*Directions*. Look over the material for the string "Left". Copy every line where it turns up.

*Supplied records*.
_ _ _ _ _

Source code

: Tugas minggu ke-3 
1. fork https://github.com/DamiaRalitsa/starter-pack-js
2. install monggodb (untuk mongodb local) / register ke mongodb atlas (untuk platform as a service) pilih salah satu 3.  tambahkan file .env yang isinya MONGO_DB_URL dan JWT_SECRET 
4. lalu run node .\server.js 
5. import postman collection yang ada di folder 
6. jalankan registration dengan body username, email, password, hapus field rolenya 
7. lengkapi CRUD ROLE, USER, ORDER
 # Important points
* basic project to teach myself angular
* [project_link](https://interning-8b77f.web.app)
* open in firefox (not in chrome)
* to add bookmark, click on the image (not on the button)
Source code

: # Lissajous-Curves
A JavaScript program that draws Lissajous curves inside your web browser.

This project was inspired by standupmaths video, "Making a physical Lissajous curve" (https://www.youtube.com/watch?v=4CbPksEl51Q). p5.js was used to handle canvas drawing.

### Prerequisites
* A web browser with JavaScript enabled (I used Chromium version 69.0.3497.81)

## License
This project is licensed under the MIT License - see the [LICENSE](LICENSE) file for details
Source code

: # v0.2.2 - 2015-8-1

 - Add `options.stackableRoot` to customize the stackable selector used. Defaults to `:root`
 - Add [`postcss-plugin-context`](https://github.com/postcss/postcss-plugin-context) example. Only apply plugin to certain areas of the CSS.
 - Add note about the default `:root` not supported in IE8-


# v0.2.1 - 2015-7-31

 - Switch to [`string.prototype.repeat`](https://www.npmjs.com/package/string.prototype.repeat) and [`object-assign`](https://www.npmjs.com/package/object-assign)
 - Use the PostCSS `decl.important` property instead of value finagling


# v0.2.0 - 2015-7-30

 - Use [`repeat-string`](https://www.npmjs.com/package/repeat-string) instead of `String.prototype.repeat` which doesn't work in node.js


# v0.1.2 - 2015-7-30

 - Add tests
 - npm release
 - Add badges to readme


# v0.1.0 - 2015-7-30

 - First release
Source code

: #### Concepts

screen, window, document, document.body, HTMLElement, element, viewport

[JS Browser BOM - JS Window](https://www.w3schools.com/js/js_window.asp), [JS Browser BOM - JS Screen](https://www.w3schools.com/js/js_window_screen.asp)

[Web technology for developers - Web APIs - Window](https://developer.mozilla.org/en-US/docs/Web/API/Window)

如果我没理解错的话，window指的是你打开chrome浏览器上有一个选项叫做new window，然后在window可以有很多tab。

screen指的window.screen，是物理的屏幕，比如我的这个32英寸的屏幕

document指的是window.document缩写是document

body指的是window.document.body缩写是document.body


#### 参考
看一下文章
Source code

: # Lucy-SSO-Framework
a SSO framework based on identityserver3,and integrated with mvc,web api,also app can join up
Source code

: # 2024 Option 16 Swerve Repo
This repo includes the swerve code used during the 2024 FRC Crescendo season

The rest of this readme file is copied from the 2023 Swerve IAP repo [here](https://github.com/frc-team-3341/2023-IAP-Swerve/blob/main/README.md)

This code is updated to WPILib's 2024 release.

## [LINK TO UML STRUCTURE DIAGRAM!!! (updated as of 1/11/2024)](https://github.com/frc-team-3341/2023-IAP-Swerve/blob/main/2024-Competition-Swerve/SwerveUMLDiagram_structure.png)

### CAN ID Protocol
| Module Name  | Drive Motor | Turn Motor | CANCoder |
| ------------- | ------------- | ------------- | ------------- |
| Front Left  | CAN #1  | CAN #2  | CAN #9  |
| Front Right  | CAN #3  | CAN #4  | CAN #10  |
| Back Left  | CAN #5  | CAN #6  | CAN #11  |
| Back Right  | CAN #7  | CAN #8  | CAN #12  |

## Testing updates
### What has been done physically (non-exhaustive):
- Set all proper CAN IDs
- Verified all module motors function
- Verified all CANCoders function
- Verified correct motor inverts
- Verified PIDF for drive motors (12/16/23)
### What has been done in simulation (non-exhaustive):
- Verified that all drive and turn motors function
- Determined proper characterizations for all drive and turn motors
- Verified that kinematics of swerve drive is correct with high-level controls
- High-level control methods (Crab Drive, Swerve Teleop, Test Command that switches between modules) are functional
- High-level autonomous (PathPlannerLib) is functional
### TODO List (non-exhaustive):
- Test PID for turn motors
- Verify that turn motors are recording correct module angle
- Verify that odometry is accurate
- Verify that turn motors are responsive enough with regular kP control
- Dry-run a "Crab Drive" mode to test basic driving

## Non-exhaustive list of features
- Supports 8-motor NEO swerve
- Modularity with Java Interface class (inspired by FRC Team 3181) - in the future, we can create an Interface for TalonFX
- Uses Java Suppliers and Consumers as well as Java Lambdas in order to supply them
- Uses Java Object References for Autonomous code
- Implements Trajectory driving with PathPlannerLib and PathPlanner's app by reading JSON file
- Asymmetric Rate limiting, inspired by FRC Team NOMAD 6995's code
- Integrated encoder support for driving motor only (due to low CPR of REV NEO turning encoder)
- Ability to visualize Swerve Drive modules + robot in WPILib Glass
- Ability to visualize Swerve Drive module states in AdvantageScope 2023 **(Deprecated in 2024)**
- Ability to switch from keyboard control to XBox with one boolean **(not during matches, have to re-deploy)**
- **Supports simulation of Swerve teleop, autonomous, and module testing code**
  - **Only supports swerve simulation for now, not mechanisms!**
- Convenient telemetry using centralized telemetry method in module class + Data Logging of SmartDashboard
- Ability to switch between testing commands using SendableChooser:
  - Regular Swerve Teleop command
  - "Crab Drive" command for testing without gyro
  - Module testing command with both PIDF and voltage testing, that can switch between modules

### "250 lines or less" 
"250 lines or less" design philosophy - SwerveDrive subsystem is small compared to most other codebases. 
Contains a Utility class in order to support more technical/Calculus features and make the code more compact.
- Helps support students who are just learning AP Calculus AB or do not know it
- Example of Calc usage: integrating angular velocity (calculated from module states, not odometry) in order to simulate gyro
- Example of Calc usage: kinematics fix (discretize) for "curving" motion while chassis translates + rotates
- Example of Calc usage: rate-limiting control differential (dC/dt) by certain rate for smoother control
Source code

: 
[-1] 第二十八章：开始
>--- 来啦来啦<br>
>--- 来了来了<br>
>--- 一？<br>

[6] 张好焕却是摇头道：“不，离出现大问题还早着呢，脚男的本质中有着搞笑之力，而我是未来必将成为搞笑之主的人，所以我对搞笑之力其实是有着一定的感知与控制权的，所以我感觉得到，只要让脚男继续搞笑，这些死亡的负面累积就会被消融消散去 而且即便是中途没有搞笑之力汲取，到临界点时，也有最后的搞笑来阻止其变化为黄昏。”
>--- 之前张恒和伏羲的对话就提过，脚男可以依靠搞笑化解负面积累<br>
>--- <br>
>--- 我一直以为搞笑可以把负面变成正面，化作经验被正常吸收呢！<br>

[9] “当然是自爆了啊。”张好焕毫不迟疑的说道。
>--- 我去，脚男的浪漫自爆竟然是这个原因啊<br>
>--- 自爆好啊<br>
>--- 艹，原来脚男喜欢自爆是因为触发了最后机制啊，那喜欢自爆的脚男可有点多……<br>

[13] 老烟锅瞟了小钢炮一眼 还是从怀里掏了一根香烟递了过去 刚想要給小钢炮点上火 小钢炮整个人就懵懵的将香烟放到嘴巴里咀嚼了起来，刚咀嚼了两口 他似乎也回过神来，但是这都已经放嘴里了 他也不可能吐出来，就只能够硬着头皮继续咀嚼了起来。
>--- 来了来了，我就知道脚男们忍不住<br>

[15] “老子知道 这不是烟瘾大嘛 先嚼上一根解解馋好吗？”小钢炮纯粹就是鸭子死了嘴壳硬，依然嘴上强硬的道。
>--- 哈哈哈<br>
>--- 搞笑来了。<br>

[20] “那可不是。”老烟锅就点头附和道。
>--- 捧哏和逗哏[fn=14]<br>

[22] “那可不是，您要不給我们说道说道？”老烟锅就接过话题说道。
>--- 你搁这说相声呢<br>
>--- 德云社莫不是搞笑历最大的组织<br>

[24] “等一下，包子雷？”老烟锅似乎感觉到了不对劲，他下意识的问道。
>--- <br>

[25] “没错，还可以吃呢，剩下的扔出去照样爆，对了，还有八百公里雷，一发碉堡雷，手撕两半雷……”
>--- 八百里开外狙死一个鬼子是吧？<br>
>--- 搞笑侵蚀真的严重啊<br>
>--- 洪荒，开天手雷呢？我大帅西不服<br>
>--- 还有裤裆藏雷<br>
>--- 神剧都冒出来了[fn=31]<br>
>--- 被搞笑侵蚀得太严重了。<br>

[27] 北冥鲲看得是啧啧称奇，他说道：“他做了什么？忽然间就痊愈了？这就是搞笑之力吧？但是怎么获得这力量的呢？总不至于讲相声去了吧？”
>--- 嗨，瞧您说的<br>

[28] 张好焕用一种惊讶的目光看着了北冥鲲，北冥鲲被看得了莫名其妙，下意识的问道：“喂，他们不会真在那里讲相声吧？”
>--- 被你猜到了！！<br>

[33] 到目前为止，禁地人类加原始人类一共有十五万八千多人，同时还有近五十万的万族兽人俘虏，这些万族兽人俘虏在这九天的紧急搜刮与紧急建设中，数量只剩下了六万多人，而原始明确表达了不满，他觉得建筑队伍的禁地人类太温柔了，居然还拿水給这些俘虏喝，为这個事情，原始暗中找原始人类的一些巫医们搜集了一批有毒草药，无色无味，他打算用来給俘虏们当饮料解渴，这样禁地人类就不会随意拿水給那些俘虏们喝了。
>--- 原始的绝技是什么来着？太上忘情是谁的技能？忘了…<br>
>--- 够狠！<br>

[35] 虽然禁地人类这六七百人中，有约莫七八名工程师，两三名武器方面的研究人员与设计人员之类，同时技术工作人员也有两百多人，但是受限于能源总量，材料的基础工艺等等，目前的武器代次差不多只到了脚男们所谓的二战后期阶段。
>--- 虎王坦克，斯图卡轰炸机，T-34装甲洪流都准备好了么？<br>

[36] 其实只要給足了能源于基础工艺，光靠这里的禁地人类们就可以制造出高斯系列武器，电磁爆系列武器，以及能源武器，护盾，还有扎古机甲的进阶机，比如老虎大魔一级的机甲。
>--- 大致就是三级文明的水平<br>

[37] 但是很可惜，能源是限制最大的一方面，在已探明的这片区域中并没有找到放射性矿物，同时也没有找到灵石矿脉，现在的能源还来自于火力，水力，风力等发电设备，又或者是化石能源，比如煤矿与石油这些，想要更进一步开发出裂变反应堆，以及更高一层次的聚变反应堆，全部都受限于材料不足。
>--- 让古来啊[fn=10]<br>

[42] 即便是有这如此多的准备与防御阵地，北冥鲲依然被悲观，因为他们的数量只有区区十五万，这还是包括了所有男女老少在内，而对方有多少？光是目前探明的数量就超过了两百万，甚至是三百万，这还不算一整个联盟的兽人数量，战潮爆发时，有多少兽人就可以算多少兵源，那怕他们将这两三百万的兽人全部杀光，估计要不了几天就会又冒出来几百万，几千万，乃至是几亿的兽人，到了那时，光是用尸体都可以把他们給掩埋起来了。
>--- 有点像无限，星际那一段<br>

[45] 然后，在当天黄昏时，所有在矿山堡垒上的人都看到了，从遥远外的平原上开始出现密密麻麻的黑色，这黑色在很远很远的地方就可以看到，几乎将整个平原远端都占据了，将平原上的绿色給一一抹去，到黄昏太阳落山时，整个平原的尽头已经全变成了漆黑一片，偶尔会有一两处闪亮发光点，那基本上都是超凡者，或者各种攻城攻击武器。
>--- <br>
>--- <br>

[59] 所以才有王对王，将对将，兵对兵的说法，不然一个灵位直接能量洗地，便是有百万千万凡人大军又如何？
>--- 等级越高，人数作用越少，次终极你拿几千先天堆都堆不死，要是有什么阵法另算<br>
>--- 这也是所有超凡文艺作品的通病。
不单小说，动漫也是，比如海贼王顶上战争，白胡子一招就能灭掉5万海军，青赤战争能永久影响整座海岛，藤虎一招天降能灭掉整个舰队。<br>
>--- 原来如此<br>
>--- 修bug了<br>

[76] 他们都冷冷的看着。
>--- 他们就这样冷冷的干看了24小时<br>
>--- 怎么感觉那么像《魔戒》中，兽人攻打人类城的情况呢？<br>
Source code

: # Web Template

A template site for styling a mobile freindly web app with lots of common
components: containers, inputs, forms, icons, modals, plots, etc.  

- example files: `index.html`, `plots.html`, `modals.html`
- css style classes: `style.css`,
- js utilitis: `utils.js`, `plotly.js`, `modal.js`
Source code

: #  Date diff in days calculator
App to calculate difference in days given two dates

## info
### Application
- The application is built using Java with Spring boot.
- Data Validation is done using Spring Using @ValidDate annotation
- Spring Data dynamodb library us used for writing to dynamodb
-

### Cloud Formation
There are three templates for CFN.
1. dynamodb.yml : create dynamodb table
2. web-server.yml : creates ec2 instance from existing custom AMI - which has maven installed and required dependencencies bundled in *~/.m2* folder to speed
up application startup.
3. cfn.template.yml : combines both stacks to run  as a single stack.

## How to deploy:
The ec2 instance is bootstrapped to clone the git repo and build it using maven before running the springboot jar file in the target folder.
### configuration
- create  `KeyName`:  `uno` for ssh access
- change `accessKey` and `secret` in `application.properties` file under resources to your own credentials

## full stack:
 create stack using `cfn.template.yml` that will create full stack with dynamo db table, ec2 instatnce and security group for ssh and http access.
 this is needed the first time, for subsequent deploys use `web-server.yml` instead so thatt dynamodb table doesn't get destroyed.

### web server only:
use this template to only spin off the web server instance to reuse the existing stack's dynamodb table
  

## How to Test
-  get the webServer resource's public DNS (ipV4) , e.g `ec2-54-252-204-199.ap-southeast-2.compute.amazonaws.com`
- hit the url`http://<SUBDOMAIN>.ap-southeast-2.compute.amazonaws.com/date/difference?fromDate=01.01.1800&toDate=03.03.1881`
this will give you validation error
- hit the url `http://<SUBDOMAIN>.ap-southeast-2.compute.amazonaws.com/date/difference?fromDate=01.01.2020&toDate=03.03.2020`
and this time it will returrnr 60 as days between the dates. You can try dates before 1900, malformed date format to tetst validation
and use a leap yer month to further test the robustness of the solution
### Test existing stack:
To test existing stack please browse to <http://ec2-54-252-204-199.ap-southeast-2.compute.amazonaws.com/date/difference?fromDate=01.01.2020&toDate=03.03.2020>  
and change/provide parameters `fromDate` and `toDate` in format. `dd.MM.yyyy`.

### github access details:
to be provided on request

_ _ _ _ _

*Answer box*.
| Front Left  | CAN #1  | CAN #2  | CAN #9  |
| Back Left  | CAN #5  | CAN #6  | CAN #11  |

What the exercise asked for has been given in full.